Historical Study
Most people come to find that the New Testament documents afford little historical information about the apostles and the early years of the Church. The details of Peter’s life, especially his later life, are sketchy, for no detailed record has been passed down through the centuries. Luke, on the other hand, one of Paul’s traveling companions, wrote an account of Jesus’ life and also chronicled select portions of Paul’s ministry. Even with Paul’s life, there are long periods of activity about which we are told nothing. Take, for example, the fourteen year period before his return to Jerusalem after his conversion (Gal 2:1)¹, or his two years of house arrest in Rome, or his trip to Spain, or his second journey to Rome, or, of course, his martyrdom. We have precious little information about the other apostles after the day of Pentecost.
To illustrate the point further, what do we know with certainty from the Scriptures, about the life and ministry of Thomas, who preached in India, Matthew, who traveled widely, or John, who cared for the Blessed Virgin Mary and oversaw the Churches of Asia? And what of Bartholomew, Philip, Andrew, Matthias, or James the son of Alphaeus? What happened to Lazarus, Jesus’ friend? The New Testament documents afford little historical information about the apostles and the early years of the Church. And consider the whole twelve chapters of Acts cover a whole decade!
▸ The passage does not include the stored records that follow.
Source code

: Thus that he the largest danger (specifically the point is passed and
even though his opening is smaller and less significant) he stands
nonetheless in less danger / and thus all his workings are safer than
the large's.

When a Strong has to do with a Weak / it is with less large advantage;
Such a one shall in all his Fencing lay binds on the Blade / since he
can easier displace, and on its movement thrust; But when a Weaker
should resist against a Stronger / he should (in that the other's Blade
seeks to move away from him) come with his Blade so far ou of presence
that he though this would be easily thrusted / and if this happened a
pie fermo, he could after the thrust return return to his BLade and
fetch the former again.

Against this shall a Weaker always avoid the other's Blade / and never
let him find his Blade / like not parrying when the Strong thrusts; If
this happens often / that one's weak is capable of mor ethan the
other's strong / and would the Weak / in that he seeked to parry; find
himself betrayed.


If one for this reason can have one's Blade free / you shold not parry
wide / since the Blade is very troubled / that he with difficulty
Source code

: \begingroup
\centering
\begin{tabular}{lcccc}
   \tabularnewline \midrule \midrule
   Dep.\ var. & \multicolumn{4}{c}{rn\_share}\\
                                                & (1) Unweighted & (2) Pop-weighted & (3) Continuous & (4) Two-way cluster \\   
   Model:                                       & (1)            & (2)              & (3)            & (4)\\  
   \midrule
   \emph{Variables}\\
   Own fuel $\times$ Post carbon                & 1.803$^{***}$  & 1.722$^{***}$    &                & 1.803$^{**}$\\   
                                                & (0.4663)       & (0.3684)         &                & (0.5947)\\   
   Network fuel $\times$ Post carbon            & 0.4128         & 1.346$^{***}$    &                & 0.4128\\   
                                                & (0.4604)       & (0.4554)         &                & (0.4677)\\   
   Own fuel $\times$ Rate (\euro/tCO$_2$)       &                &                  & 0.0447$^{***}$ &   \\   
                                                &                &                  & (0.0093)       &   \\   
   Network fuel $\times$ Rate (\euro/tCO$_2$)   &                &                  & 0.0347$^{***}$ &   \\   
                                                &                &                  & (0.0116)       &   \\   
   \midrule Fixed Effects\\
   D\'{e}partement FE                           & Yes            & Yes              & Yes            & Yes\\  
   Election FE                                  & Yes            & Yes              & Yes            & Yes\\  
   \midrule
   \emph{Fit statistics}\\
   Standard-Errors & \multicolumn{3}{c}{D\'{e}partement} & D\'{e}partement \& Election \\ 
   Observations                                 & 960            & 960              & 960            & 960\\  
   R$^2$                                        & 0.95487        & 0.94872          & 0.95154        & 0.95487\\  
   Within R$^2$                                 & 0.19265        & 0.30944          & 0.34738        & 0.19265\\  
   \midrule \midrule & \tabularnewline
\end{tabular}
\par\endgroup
The apostles were too busy making history to write about it. Most of the New Testament were written, not to give us a detailed account of the early Church or a manual for Church polity, but to defend the fledgling gospel, to correct a faulty practice, or to commend or rebuke local Churches. Luke informs Theophilus that he compiled his Gospel “so that you [Theophilus] might know the exact truth about the things you have been taught” (Lk 1:4)². Those who accept the doctrine of sola Spriptura and have the attitude that nothing can be known, and nothing matters, outside the text of the New Testament are deprived of much understanding and knowledge about the continuing work of the Holy Spirit among Christ’s flock.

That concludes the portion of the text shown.